» Task to complete
Make an exact transcription of the data below.

Saved data entries:
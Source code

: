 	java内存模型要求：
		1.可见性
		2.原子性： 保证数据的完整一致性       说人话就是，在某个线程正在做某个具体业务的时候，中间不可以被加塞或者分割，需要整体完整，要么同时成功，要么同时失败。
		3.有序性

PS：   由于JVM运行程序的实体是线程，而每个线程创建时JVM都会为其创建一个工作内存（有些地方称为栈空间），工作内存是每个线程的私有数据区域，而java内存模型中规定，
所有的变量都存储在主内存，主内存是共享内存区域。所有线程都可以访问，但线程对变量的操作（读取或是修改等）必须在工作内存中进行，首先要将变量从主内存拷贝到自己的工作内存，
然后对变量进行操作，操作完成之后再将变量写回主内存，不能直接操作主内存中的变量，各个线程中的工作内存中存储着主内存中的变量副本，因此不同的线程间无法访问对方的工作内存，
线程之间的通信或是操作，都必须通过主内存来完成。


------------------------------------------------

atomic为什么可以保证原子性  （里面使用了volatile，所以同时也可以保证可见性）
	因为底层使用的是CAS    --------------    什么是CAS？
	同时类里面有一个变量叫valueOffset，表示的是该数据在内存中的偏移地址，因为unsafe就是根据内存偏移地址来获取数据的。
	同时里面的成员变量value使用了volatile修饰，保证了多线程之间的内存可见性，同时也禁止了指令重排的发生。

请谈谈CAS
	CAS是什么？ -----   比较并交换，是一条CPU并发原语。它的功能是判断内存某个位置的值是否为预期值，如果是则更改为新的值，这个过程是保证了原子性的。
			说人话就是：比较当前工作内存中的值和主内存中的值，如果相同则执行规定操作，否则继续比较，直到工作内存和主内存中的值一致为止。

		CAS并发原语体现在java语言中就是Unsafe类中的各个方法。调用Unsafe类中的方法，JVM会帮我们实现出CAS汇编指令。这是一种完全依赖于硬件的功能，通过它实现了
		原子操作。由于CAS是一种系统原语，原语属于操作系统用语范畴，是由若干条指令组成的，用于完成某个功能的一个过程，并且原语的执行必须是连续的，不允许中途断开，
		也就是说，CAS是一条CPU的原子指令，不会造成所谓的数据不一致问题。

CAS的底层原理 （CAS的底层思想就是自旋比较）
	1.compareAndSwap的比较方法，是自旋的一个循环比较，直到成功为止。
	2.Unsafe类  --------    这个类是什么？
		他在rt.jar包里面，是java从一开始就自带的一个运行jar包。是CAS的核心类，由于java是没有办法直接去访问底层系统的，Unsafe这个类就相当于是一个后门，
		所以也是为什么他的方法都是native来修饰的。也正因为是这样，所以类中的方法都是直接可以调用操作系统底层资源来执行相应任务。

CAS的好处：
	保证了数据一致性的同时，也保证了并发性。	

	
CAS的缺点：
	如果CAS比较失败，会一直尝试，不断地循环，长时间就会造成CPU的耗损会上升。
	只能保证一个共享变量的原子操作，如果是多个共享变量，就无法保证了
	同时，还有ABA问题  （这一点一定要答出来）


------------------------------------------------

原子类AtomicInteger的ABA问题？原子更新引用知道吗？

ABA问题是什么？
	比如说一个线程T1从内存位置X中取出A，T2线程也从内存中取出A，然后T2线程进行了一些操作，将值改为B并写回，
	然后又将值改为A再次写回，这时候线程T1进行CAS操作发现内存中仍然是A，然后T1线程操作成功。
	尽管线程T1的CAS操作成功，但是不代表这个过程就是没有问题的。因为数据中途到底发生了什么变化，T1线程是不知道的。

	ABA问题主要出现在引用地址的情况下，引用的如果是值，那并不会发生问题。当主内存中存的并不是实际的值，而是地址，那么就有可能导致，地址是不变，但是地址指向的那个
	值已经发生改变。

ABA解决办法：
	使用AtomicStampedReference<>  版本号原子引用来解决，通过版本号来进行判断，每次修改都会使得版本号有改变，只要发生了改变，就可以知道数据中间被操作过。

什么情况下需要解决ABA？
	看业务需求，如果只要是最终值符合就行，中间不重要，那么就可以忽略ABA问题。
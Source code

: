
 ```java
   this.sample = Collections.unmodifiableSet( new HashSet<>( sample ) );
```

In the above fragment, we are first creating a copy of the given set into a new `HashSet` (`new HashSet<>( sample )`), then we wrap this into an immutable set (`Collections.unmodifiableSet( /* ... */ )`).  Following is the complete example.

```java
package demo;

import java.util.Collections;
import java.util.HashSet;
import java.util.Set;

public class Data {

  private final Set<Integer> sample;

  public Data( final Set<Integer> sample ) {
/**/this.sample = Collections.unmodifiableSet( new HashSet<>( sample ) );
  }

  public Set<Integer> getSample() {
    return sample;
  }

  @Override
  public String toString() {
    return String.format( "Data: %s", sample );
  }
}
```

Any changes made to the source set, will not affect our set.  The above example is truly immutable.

» Result for this task
Source code

: 	java内存模型要求：
		1.可见性
		2.原子性： 保证数据的完整一致性       说人话就是，在某个线程正在做某个具体业务的时候，中间不可以被加塞或者分割，需要整体完整，要么同时成功，要么同时失败。
		3.有序性

PS：   由于JVM运行程序的实体是线程，而每个线程创建时JVM都会为其创建一个工作内存（有些地方称为栈空间），工作内存是每个线程的私有数据区域，而java内存模型中规定，
所有的变量都存储在主内存，主内存是共享内存区域。所有线程都可以访问，但线程对变量的操作（读取或是修改等）必须在工作内存中进行，首先要将变量从主内存拷贝到自己的工作内存，
然后对变量进行操作，操作完成之后再将变量写回主内存，不能直接操作主内存中的变量，各个线程中的工作内存中存储着主内存中的变量副本，因此不同的线程间无法访问对方的工作内存，
线程之间的通信或是操作，都必须通过主内存来完成。


------------------------------------------------

atomic为什么可以保证原子性  （里面使用了volatile，所以同时也可以保证可见性）
	因为底层使用的是CAS    --------------    什么是CAS？
	同时类里面有一个变量叫valueOffset，表示的是该数据在内存中的偏移地址，因为unsafe就是根据内存偏移地址来获取数据的。
	同时里面的成员变量value使用了volatile修饰，保证了多线程之间的内存可见性，同时也禁止了指令重排的发生。

请谈谈CAS
	CAS是什么？ -----   比较并交换，是一条CPU并发原语。它的功能是判断内存某个位置的值是否为预期值，如果是则更改为新的值，这个过程是保证了原子性的。
			说人话就是：比较当前工作内存中的值和主内存中的值，如果相同则执行规定操作，否则继续比较，直到工作内存和主内存中的值一致为止。

		CAS并发原语体现在java语言中就是Unsafe类中的各个方法。调用Unsafe类中的方法，JVM会帮我们实现出CAS汇编指令。这是一种完全依赖于硬件的功能，通过它实现了
		原子操作。由于CAS是一种系统原语，原语属于操作系统用语范畴，是由若干条指令组成的，用于完成某个功能的一个过程，并且原语的执行必须是连续的，不允许中途断开，
		也就是说，CAS是一条CPU的原子指令，不会造成所谓的数据不一致问题。

CAS的底层原理 （CAS的底层思想就是自旋比较）
	1.compareAndSwap的比较方法，是自旋的一个循环比较，直到成功为止。
	2.Unsafe类  --------    这个类是什么？
		他在rt.jar包里面，是java从一开始就自带的一个运行jar包。是CAS的核心类，由于java是没有办法直接去访问底层系统的，Unsafe这个类就相当于是一个后门，
		所以也是为什么他的方法都是native来修饰的。也正因为是这样，所以类中的方法都是直接可以调用操作系统底层资源来执行相应任务。

CAS的好处：
	保证了数据一致性的同时，也保证了并发性。	

	
CAS的缺点：
	如果CAS比较失败，会一直尝试，不断地循环，长时间就会造成CPU的耗损会上升。
	只能保证一个共享变量的原子操作，如果是多个共享变量，就无法保证了
	同时，还有ABA问题  （这一点一定要答出来）


------------------------------------------------

原子类AtomicInteger的ABA问题？原子更新引用知道吗？

ABA问题是什么？
	比如说一个线程T1从内存位置X中取出A，T2线程也从内存中取出A，然后T2线程进行了一些操作，将值改为B并写回，
	然后又将值改为A再次写回，这时候线程T1进行CAS操作发现内存中仍然是A，然后T1线程操作成功。
	尽管线程T1的CAS操作成功，但是不代表这个过程就是没有问题的。因为数据中途到底发生了什么变化，T1线程是不知道的。

	ABA问题主要出现在引用地址的情况下，引用的如果是值，那并不会发生问题。当主内存中存的并不是实际的值，而是地址，那么就有可能导致，地址是不变，但是地址指向的那个
	值已经发生改变。

ABA解决办法：
	使用AtomicStampedReference<>  版本号原子引用来解决，通过版本号来进行判断，每次修改都会使得版本号有改变，只要发生了改变，就可以知道数据中间被操作过。

什么情况下需要解决ABA？
	看业务需求，如果只要是最终值符合就行，中间不重要，那么就可以忽略ABA问题。
Source code

:
 ```java
   this.sample = Collections.unmodifiableSet( new HashSet<>( sample ) );
```

In the above fragment, we are first creating a copy of the given set into a new `HashSet` (`new HashSet<>( sample )`), then we wrap this into an immutable set (`Collections.unmodifiableSet( /* ... */ )`).  Following is the complete example.

```java
package demo;

import java.util.Collections;
import java.util.HashSet;
import java.util.Set;

public class Data {

  private final Set<Integer> sample;

  public Data( final Set<Integer> sample ) {
/**/this.sample = Collections.unmodifiableSet( new HashSet<>( sample ) );
  }

  public Set<Integer> getSample() {
    return sample;
  }

  @Override
  public String toString() {
    return String.format( "Data: %s", sample );
  }
}
```

Any changes made to the source set, will not affect our set.  The above example is truly immutable.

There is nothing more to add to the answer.